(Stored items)
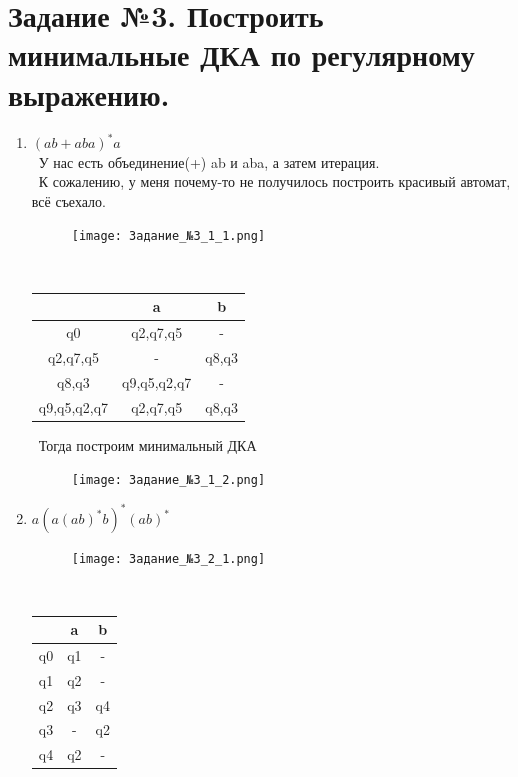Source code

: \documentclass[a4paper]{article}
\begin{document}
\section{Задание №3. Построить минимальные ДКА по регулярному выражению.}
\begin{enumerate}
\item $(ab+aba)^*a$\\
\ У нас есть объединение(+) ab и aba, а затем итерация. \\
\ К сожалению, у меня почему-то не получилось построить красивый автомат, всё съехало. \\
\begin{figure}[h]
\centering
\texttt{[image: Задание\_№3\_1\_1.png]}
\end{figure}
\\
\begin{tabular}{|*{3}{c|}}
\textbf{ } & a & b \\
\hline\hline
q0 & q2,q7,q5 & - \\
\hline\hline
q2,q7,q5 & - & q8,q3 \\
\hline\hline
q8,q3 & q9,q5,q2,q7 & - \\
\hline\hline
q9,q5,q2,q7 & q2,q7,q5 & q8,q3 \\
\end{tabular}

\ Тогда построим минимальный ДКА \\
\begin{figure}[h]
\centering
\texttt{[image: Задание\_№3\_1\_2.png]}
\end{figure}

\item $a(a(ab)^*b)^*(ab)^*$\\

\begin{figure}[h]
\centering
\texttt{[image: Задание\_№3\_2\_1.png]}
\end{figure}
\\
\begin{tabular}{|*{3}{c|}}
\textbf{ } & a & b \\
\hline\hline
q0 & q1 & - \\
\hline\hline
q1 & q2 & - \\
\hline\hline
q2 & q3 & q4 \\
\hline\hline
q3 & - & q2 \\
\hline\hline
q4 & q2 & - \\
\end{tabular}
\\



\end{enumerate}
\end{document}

==

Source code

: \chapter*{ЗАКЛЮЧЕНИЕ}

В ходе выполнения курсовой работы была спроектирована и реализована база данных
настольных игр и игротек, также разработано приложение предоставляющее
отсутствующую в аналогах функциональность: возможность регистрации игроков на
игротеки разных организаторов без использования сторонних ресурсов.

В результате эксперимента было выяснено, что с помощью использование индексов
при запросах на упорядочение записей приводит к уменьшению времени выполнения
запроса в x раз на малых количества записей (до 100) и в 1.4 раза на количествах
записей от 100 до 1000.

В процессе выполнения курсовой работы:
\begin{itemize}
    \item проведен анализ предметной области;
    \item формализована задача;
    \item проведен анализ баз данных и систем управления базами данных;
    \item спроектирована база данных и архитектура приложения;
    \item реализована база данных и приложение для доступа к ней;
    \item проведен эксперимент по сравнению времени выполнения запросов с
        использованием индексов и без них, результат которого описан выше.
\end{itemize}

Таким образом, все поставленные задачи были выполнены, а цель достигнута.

...

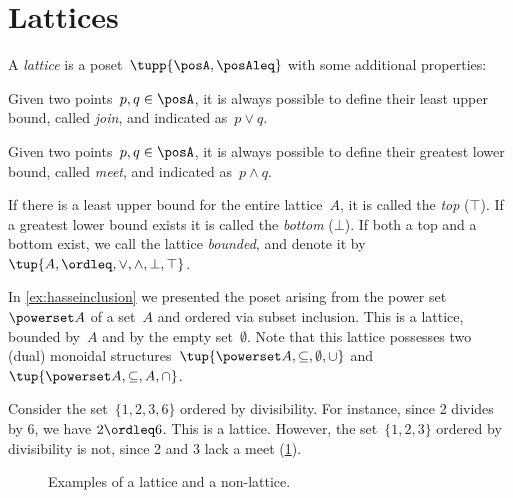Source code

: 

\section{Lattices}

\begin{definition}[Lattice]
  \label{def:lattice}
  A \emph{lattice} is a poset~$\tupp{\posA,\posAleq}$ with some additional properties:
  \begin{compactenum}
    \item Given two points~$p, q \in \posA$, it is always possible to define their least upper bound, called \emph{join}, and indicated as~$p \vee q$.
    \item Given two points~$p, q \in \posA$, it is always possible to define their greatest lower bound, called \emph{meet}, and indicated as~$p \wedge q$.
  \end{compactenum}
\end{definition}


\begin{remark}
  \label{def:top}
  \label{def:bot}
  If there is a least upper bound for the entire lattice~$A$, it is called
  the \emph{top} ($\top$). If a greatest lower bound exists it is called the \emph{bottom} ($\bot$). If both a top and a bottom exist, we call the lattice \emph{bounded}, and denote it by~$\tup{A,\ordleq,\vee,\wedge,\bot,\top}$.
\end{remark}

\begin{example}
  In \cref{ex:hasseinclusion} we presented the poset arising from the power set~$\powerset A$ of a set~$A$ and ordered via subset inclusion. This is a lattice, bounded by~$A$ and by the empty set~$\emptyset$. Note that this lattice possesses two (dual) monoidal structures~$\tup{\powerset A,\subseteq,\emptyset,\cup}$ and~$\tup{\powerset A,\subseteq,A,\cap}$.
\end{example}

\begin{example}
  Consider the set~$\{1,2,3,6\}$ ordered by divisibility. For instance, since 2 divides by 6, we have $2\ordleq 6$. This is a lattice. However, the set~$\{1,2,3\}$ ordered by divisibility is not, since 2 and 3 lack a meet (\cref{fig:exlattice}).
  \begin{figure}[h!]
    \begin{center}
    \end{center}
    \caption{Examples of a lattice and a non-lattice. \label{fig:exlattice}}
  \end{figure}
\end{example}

PROBLEM DESCRIPTION
Go through the records above and copy each line where "upper" is found.

ANSWER SECTION
    \item Given two points~$p, q \in \posA$, it is always possible to define their least upper bound, called \emph{join}, and indicated as~$p \vee q$.
  If there is a least upper bound for the entire lattice~$A$, it is called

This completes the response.